→ **YOUR ASSIGNMENT**
All that is needed is the line containing "## 📝 Next Steps" together with each line after it, transcribed exactly to the end of the records.

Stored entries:
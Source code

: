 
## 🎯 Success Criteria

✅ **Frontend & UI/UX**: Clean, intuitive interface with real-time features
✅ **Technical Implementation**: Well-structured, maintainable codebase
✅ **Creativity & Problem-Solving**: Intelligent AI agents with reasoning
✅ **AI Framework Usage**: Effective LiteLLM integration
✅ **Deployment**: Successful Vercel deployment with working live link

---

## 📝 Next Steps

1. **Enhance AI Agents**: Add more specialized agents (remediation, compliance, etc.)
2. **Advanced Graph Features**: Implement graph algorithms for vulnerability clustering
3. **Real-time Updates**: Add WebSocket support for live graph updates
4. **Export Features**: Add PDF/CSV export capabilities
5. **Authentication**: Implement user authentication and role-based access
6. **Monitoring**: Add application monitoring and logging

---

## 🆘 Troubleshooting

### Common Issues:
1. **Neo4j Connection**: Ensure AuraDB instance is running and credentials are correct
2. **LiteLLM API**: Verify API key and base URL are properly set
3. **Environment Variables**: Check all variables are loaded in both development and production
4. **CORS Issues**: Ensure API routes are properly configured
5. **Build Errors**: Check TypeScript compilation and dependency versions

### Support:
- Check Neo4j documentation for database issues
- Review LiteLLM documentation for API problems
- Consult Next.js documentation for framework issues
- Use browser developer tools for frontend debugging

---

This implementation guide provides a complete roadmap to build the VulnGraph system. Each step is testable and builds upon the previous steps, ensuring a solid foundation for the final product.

→ **ANSWER FOR THIS EXERCISE**
## 📝 Next Steps

1. **Enhance AI Agents**: Add more specialized agents (remediation, compliance, etc.)
2. **Advanced Graph Features**: Implement graph algorithms for vulnerability clustering
3. **Real-time Updates**: Add WebSocket support for live graph updates
4. **Export Features**: Add PDF/CSV export capabilities
5. **Authentication**: Implement user authentication and role-based access
6. **Monitoring**: Add application monitoring and logging

---

## 🆘 Troubleshooting

### Common Issues:
1. **Neo4j Connection**: Ensure AuraDB instance is running and credentials are correct
2. **LiteLLM API**: Verify API key and base URL are properly set
3. **Environment Variables**: Check all variables are loaded in both development and production
4. **CORS Issues**: Ensure API routes are properly configured
5. **Build Errors**: Check TypeScript compilation and dependency versions

### Support:
- Check Neo4j documentation for database issues
- Review LiteLLM documentation for API problems
- Consult Next.js documentation for framework issues
- Use browser developer tools for frontend debugging

---

This implementation guide provides a complete roadmap to build the VulnGraph system. Each step is testable and builds upon the previous steps, ensuring a solid foundation for the final product.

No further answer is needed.